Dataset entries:
-.-.-
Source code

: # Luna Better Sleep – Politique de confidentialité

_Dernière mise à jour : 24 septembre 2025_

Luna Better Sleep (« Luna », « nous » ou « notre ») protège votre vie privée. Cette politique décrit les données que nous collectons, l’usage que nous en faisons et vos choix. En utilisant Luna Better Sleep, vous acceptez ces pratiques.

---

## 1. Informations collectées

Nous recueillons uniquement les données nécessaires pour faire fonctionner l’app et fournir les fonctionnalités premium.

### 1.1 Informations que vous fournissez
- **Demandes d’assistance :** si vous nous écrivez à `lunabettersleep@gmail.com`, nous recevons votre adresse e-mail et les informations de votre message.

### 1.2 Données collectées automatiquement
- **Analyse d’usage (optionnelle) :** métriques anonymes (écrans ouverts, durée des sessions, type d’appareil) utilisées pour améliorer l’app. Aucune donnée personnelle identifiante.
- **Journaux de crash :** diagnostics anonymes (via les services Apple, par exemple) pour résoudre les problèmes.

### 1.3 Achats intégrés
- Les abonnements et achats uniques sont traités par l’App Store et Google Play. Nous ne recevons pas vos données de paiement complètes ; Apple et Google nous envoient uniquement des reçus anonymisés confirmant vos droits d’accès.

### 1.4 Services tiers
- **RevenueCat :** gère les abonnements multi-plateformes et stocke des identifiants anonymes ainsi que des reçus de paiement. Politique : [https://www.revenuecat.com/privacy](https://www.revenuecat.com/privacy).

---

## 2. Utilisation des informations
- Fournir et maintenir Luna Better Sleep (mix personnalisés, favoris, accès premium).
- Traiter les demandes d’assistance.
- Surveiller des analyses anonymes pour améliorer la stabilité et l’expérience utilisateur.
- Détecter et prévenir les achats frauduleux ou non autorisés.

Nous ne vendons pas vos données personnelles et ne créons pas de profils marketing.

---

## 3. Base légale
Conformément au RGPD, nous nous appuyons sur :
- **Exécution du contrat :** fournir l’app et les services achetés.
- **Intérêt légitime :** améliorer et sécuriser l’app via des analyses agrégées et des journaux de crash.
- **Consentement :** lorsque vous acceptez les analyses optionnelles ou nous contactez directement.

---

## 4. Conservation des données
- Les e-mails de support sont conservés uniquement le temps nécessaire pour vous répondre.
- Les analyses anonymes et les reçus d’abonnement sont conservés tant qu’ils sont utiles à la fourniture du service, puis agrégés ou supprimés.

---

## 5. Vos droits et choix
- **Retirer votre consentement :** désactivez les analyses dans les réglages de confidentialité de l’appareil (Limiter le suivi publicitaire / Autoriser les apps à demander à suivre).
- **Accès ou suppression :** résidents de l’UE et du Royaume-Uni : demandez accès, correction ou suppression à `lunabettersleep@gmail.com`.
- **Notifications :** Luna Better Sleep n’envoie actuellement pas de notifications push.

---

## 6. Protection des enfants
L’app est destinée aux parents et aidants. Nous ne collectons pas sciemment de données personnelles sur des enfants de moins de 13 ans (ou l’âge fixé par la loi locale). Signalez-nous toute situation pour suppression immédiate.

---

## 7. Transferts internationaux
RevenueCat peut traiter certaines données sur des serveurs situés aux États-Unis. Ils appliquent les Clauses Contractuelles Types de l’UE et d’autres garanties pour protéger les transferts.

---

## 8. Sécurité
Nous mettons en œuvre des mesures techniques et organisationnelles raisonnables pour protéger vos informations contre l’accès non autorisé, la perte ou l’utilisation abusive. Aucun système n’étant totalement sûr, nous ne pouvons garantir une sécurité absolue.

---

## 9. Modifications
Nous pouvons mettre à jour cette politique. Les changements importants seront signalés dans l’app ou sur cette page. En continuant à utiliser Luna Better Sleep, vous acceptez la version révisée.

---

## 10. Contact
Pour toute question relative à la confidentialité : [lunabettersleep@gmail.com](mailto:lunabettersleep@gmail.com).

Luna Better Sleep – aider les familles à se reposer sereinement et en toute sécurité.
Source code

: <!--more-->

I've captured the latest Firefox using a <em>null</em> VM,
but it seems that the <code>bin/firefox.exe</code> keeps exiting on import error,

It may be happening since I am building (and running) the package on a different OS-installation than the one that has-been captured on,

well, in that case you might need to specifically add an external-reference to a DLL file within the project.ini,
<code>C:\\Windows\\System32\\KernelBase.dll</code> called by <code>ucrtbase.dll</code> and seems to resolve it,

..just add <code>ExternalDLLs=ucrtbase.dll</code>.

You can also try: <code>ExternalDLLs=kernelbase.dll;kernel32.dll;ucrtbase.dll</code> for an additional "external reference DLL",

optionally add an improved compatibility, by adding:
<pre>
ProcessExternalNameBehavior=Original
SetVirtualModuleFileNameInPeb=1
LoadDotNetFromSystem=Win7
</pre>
-.-.-
TASK BRIEF: Read through the entries and copy each line in which "ExternalDLLs" appears.

TASK RESPONSE:
..just add <code>ExternalDLLs=ucrtbase.dll</code>.
You can also try: <code>ExternalDLLs=kernelbase.dll;kernel32.dll;ucrtbase.dll</code> for an additional "external reference DLL",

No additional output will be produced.